NaClは固体の状態ですでにイオンとして存在しています。教科書にはそういう図が載っているはずです。
固体のNaClの中のNa^+とCl^-が表面から少しずつバラバラになって水の中に溶け込んでいきます。そのときNa^+の回りもCl^-の回りも水分子が取り囲んでいます。動き回っている水分子が順番にイオンを包み込んで引き剥がしていくというイメージです。
水がなければ正イオンと負イオンがくっついています。(これも前に書いたことだと思います。)
※くっつけば中性のNaとClになると思わないで下さい。くっついていてもイオンとしての状態は保たれたままです。そういう状態の固体をイオン結晶と呼んでいるのです。硬くてもろいという性質はそこから出てきます。
NH3のような物質は分子性の電解質といいます。
分子性の電解質は水に溶けると元の分子と電離によって生じたイオンとが共存します。その割合は物質によって変わります。濃度によっても変わります。
NaClはイオン性の電解質です。
イオン性の電解質では溶ける前からイオンとして存在しています。「溶ける=イオンがバラバラになる」ということです。溶けていればバラバラのイオンしか存在しません。(したがって電離度は1です。)
2つでイオンを生じる仕組みに少し違いがあります。
「電離」という言葉を「イオンを生じる」という意味だとするとしっくり行かないかもしれません。

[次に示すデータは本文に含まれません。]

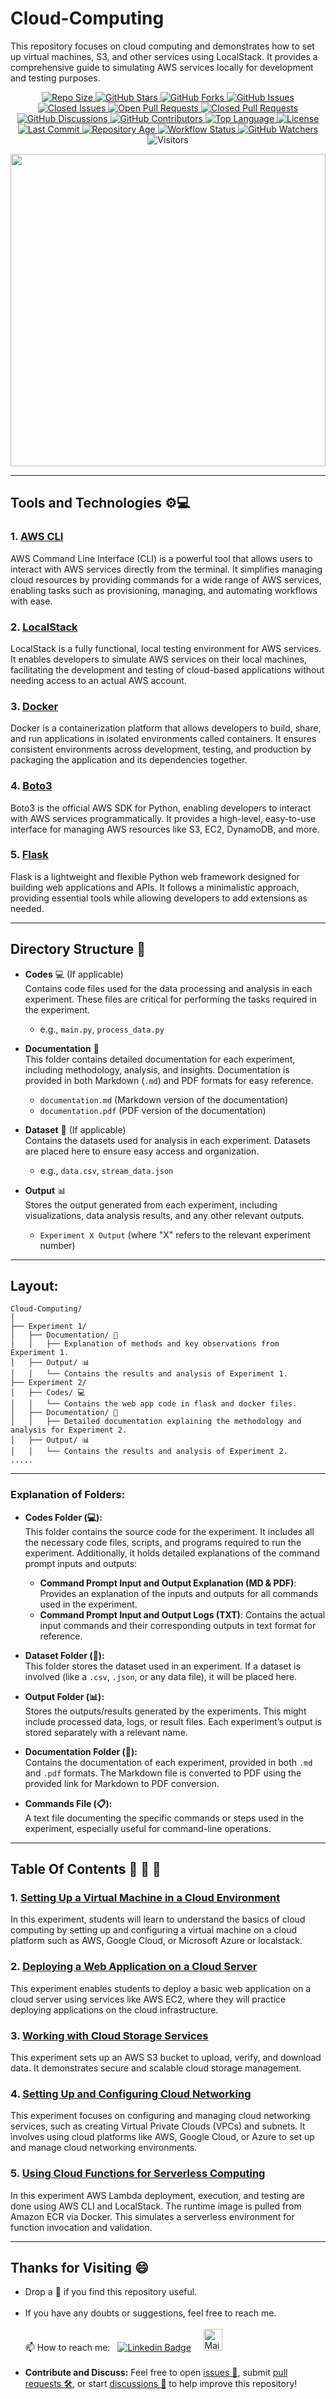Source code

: # Cloud-Computing
This repository focuses on cloud computing and demonstrates how to set up virtual machines, S3, and other services using LocalStack. It provides a comprehensive guide to simulating AWS services locally for development and testing purposes.

<p align="center">
  <!-- Repository Size -->
  <a href="https://github.com/madhurimarawat/Cloud-Computing">
    <img src="https://img.shields.io/github/repo-size/madhurimarawat/Cloud-Computing?color=%23A8D5BA&label=Repo%20Size&labelColor=%23A1CBB4&style=for-the-badge&logo=github" alt="Repo Size">
  </a>

  <!-- Stars -->
  <a href="https://github.com/madhurimarawat/Cloud-Computing/stargazers">
    <img src="https://img.shields.io/github/stars/madhurimarawat/Cloud-Computing?color=%23F7CAC9&label=Stars&labelColor=%23F1A7B8&style=for-the-badge&logo=star" alt="GitHub Stars">
  </a>

  <!-- Forks -->
  <a href="https://github.com/madhurimarawat/Cloud-Computing/network/members">
    <img src="https://img.shields.io/github/forks/madhurimarawat/Cloud-Computing?color=%23D6E2E9&label=Forks&labelColor=%23B9D3E2&style=for-the-badge&logo=git" alt="GitHub Forks">
  </a>

  <!-- Issues (Open + Closed) -->
  <a href="https://github.com/madhurimarawat/Cloud-Computing/issues">
    <img src="https://img.shields.io/github/issues/madhurimarawat/Cloud-Computing?color=%23FFF5C3&label=Open%20Issues&labelColor=%23F4E3A2&style=for-the-badge&logo=bug" alt="GitHub Issues">
  </a>
  <a href="https://github.com/madhurimarawat/Cloud-Computing/issues?q=is%3Aissue+is%3Aclosed">
    <img src="https://img.shields.io/github/issues-closed/madhurimarawat/Cloud-Computing?color=%23FFD6A5&label=Closed%20Issues&labelColor=%23F9C294&style=for-the-badge&logo=bug" alt="Closed Issues">
  </a>

  <!-- Pull Requests (Open + Closed) -->
  <a href="https://github.com/madhurimarawat/Cloud-Computing/pulls">
    <img src="https://img.shields.io/github/issues-pr/madhurimarawat/Cloud-Computing?color=%23FFD6A5&label=Open%20PRs&labelColor=%23F9C294&style=for-the-badge&logo=git" alt="Open Pull Requests">
  </a>
  <a href="https://github.com/madhurimarawat/Cloud-Computing/pulls?q=is%3Apr+is%3Aclosed">
    <img src="https://img.shields.io/github/issues-pr-closed/madhurimarawat/Cloud-Computing?color=%23D6E2E9&label=Closed%20PRs&labelColor=%23B9D3E2&style=for-the-badge&logo=git" alt="Closed Pull Requests">
  </a>

  <!-- Discussions -->
  <a href="https://github.com/madhurimarawat/Cloud-Computing/discussions">
    <img src="https://img.shields.io/github/discussions/madhurimarawat/Cloud-Computing?color=%23FFF5C3&label=Discussions&labelColor=%23F4E3A2&style=for-the-badge&logo=discourse" alt="GitHub Discussions">
  </a>

  <!-- Contributors -->
  <a href="https://github.com/madhurimarawat/Cloud-Computing/graphs/contributors">
    <img src="https://img.shields.io/github/contributors/madhurimarawat/Cloud-Computing?color=%231FA19C&label=Contributors&labelColor=%23197A76&style=for-the-badge&logo=github" alt="GitHub Contributors">
  </a>

  <!-- Language Breakdown -->
  <a href="https://github.com/madhurimarawat/Cloud-Computing">
    <img src="https://img.shields.io/github/languages/top/madhurimarawat/Cloud-Computing?color=%23A8D5BA&label=Top%20Language&labelColor=%23A1CBB4&style=for-the-badge&logo=python" alt="Top Language">
  </a>

  <!-- License -->
  <a href="https://github.com/madhurimarawat/Cloud-Computing/blob/main/LICENSE">
    <img src="https://img.shields.io/github/license/madhurimarawat/Cloud-Computing?color=%23F39C12&label=License&labelColor=%23D68910&style=for-the-badge&logo=open-source-initiative" alt="License">
  </a>

  <!-- Last Commit -->
  <a href="https://github.com/madhurimarawat/Cloud-Computing/commits/main">
    <img src="https://img.shields.io/github/last-commit/madhurimarawat/Cloud-Computing?color=%23A8D5BA&label=Last%20Commit&labelColor=%23A1CBB4&style=for-the-badge&logo=github" alt="Last Commit">
  </a>

<!-- Repository Age -->
<a href="https://github.com/madhurimarawat/Cloud-Computing">
  <img src="https://img.shields.io/badge/Repo%20Age-0Y 1M 6D-%23FFA07A?style=for-the-badgehttps://img.shields.io/badge/Repo%20Age-0Y 1M 5D-%23FFA07Alogo=github?style=for-the-badgehttps://img.shields.io/badge/Repo%20Age-0Y 1M 4D-%23FFA07Alogo=github?style=for-the-badgehttps://img.shields.io/badge/Repo%20Age-0Y 1M 3D-%23FFA07Alogo=github?style=for-the-badgehttps://img.shields.io/badge/Repo%20Age-0Y 1M 2D-%23FFA07Alogo=github?style=for-the-badgehttps://img.shields.io/badge/Repo%20Age-0Y 1M 1D-%23FFA07Alogo=github?style=for-the-badgehttps://img.shields.io/badge/Repo%20Age-0Y 1M 0D-%23FFA07Alogo=github?style=for-the-badgehttps://img.shields.io/badge/Repo%20Age-0Y 0M 29D-%23FFA07Alogo=github?style=for-the-badgehttps://img.shields.io/badge/Repo%20Age-0Y 0M 28D-%23FFA07Alogo=github?style=for-the-badgehttps://img.shields.io/badge/Repo%20Age-0Y 0M 27D-%23FFA07Alogo=github?style=for-the-badgehttps://img.shields.io/badge/Repo%20Age-PLACEHOLDER-%23A8D5BAlogo=github?style=for-the-badge&logo=github" alt="Repository Age">
</a>

<!-- Workflow Status -->
<a href="https://github.com/madhurimarawat/Cloud-Computing/actions/workflows/update-repo-age.yml">
  <img src="https://img.shields.io/github/actions/workflow/status/madhurimarawat/Cloud-Computing/update-repo-info.yml?color=%2372DDF7&label=Workflow&labelColor=%235CC1E7&style=for-the-badge&logo=github" alt="Workflow Status">
</a>
  <!-- Watchers -->
  <a href="https://github.com/madhurimarawat/Cloud-Computing/watchers">
    <img src="https://img.shields.io/github/watchers/madhurimarawat/Cloud-Computing?color=%23FFD6A5&label=Watchers&labelColor=%23F9C294&style=for-the-badge&logo=github" alt="GitHub Watchers">
  </a>

  <!-- Visitors Count -->
  <img src="https://hits.seeyoufarm.com/api/count/incr/badge.svg?url=https://github.com/madhurimarawat/Cloud-Computing&count_bg=%23FF6B8B&title_bg=%235A9DF9&icon=github.svg&icon_color=%23FFFFFF&title=Visitors&edge_flat=true" alt="Visitors">
</p>

<img src="https://res.cloudinary.com/practicaldev/image/fetch/s--oJGxPKFU--/c_limit%2Cf_auto%2Cfl_progressive%2Cq_auto%2Cw_880/https://dev-to-uploads.s3.amazonaws.com/uploads/articles/vwztvoekwz1abcc684e2.jpeg" width= "100%" height= "500px">

---

## Tools and Technologies ⚙️💻

### 1. [AWS CLI](https://docs.aws.amazon.com/cli/latest/userguide/)
AWS Command Line Interface (CLI) is a powerful tool that allows users to interact with AWS services directly from the terminal. It simplifies managing cloud resources by providing commands for a wide range of AWS services, enabling tasks such as provisioning, managing, and automating workflows with ease.

### 2. [LocalStack](https://docs.localstack.cloud/)
LocalStack is a fully functional, local testing environment for AWS services. It enables developers to simulate AWS services on their local machines, facilitating the development and testing of cloud-based applications without needing access to an actual AWS account.

### 3. [Docker](https://docs.docker.com/)
Docker is a containerization platform that allows developers to build, share, and run applications in isolated environments called containers. It ensures consistent environments across development, testing, and production by packaging the application and its dependencies together.

### 4. [Boto3](https://boto3.amazonaws.com/v1/documentation/api/latest/index.html)  
Boto3 is the official AWS SDK for Python, enabling developers to interact with AWS services programmatically. It provides a high-level, easy-to-use interface for managing AWS resources like S3, EC2, DynamoDB, and more.  

### 5. [Flask](https://flask.palletsprojects.com/)  
Flask is a lightweight and flexible Python web framework designed for building web applications and APIs. It follows a minimalistic approach, providing essential tools while allowing developers to add extensions as needed.

---

## Directory Structure 📂

- **Codes** 💻 (If applicable)  
  Contains code files used for the data processing and analysis in each experiment. These files are critical for performing the tasks required in the experiment.
  - e.g., `main.py`, `process_data.py`

- **Documentation** 📝  
  This folder contains detailed documentation for each experiment, including methodology, analysis, and insights. Documentation is provided in both Markdown (`.md`) and PDF formats for easy reference.
  - `documentation.md` (Markdown version of the documentation)
  - `documentation.pdf` (PDF version of the documentation)

- **Dataset** 📁 (If applicable)  
  Contains the datasets used for analysis in each experiment. Datasets are placed here to ensure easy access and organization.
  - e.g., `data.csv`, `stream_data.json`

- **Output** 📊  
  Stores the output generated from each experiment, including visualizations, data analysis results, and any other relevant outputs.
  - `Experiment X Output` (where "X" refers to the relevant experiment number)
    
---

## Layout:

```
Cloud-Computing/
│
├── Experiment 1/
│   ├── Documentation/ 📝
|   │   ├── Explanation of methods and key observations from Experiment 1.
│   ├── Output/ 📊
│   │   └── Contains the results and analysis of Experiment 1.
├── Experiment 2/
│   ├── Codes/ 💻
│   │   └── Contains the web app code in flask and docker files.
│   ├── Documentation/ 📝
│   │   ├── Detailed documentation explaining the methodology and analysis for Experiment 2.
│   ├── Output/ 📊
│   │   └── Contains the results and analysis of Experiment 2.
.....
```

---

### Explanation of Folders:

- **Codes Folder (💻):**  
  This folder contains the source code for the experiment. It includes all the necessary code files, scripts, and programs required to run the experiment. Additionally, it holds detailed explanations of the command prompt inputs and outputs:
  - **Command Prompt Input and Output Explanation (MD & PDF)**: Provides an explanation of the inputs and outputs for all commands used in the experiment.
  - **Command Prompt Input and Output Logs (TXT)**: Contains the actual input commands and their corresponding outputs in text format for reference.

- **Dataset Folder (📁):**  
  This folder stores the dataset used in an experiment. If a dataset is involved (like a `.csv`, `.json`, or any data file), it will be placed here.

- **Output Folder (📊):**  
  Stores the outputs/results generated by the experiments. This might include processed data, logs, or result files. Each experiment’s output is stored separately with a relevant name.

- **Documentation Folder (📝):**  
  Contains the documentation of each experiment, provided in both `.md` and `.pdf` formats. The Markdown file is converted to PDF using the provided link for Markdown to PDF conversion.

- **Commands File (📋):**  
  A text file documenting the specific commands or steps used in the experiment, especially useful for command-line operations.

---

## Table Of Contents 📔 🔖 📑

### 1. [Setting Up a Virtual Machine in a Cloud Environment](Experiment%201)

In this experiment, students will learn to understand the basics of cloud 
computing by setting up and configuring a virtual machine on a cloud platform 
such as AWS, Google Cloud, or Microsoft Azure or localstack. 

### 2. [Deploying a Web Application on a Cloud Server](Experiment%202)

This experiment enables students to deploy a basic web application on a cloud 
server using services like AWS EC2, where they will practice deploying 
applications on the cloud infrastructure. 

### 3. [Working with Cloud Storage Services](Experiment%203)

This experiment sets up an AWS S3 bucket to upload, verify, and download data. 
It demonstrates secure and scalable cloud storage management. 

### 4. [Setting Up and Configuring Cloud Networking](Experiment%204)

This experiment focuses on configuring and managing cloud networking services, such 
as creating Virtual Private Clouds (VPCs) and subnets. It involves using cloud platforms like 
AWS, Google Cloud, or Azure to set up and manage cloud networking environments. 

### 5. [Using Cloud Functions for Serverless Computing](Experiment%205)

In this experiment AWS Lambda deployment, execution, and testing are done using AWS 
CLI and LocalStack. The runtime image is pulled from Amazon ECR via Docker. This 
simulates a serverless environment for function invocation and validation. 

---

## Thanks for Visiting 😄

- Drop a 🌟 if you find this repository useful.<br><br>
- If you have any doubts or suggestions, feel free to reach me.<br><br>
📫 How to reach me:  &nbsp; [![Linkedin Badge](https://img.shields.io/badge/-madhurima-blue?style=flat&logo=Linkedin&logoColor=white)](https://www.linkedin.com/in/madhurima-rawat/) &nbsp; &nbsp;
<a href ="mailto:rawatmadhurima@gmail.com"><img src="https://github.com/madhurimarawat/Machine-Learning-Using-Python/assets/105432776/b6a0873a-e961-42c0-8fbf-ab65828c961a" height=35 width=30 title="Mail Illustration" alt="Mail Illustration📫" > </a><br><br>
- **Contribute and Discuss:** Feel free to open <a href= "https://github.com/madhurimarawat/Cloud-Computing/issues">issues 🐛</a>, submit <a href = "https://github.com/madhurimarawat/Cloud-Computing/pulls">pull requests 🛠️</a>, or start <a href = "https://github.com/madhurimarawat/Cloud-Computing/discussions">discussions 💬</a> to help improve this repository!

単に「イオンを生じる」ではなくて「水中にバラバラのイオンが存在するようになる」と考える方がいいでしょう。「イオンが溶けて存在するという状態」を表す言葉であると考えるのです。
イメージの食い違いには歴史的な理由があります。
「電離」、「電解質」という言葉はかなり古い言葉です。
電圧をかけると電流が流れるのは電圧をかけることによって中性の物質がイオンに分かれるからだと考えられてました(逆にいうと「電圧をかけていない状態ではイオンは存在しない」と考えていたということです)。「電離」は「イオンを生じる」と同じ意味だったことになります。電気伝導性をこういう仕組みで説明したのはグロットゥス(1805年)です。200年以上前のことです。電圧をかけていない状態でも水溶液中にイオンが存在しているという説がアレニウスによって提出されたのが1887年です。「電離度」という考え方もアレニウスによるものです。
「電解質」を分子性の電解質とイオン性の電解質に分けて考えるというのはさらにずっと後の事になります。でも食塩の結晶の中にNa^+とCl^-がイオンとして含まれているというのがわかってからすでに50年以上はたっています。「食塩の結晶の中にNaClという分子は存在しない」と表現しても同じです。しかし今でも「NaClの分子」という言葉を使う人がいるのです。「分子式はNaClである」とか「分子量は~である」という表現はこのカテでも見ることがあります。
化学以外の分野の人の書いた文章では見る機会が多くなります。
>NaCLが電離するとき水と結びつきようがないのに、電離するそうです。
もしかしたらhohoho0507さまの先生も「NaClの分子が・・・」という言葉を使っているのかもしれませんね。
20年ほど前の高校の化学の教科書には「NaClの電離度は0.9」というような数値が載っていました。その当時学生だった人であればいまだにそのように考えているかもしれません。
お礼
htms42さんいつも丁寧な解説有難うございます。 2段階の反応・電離だけがどうしても理解できません。 教えてほしいです。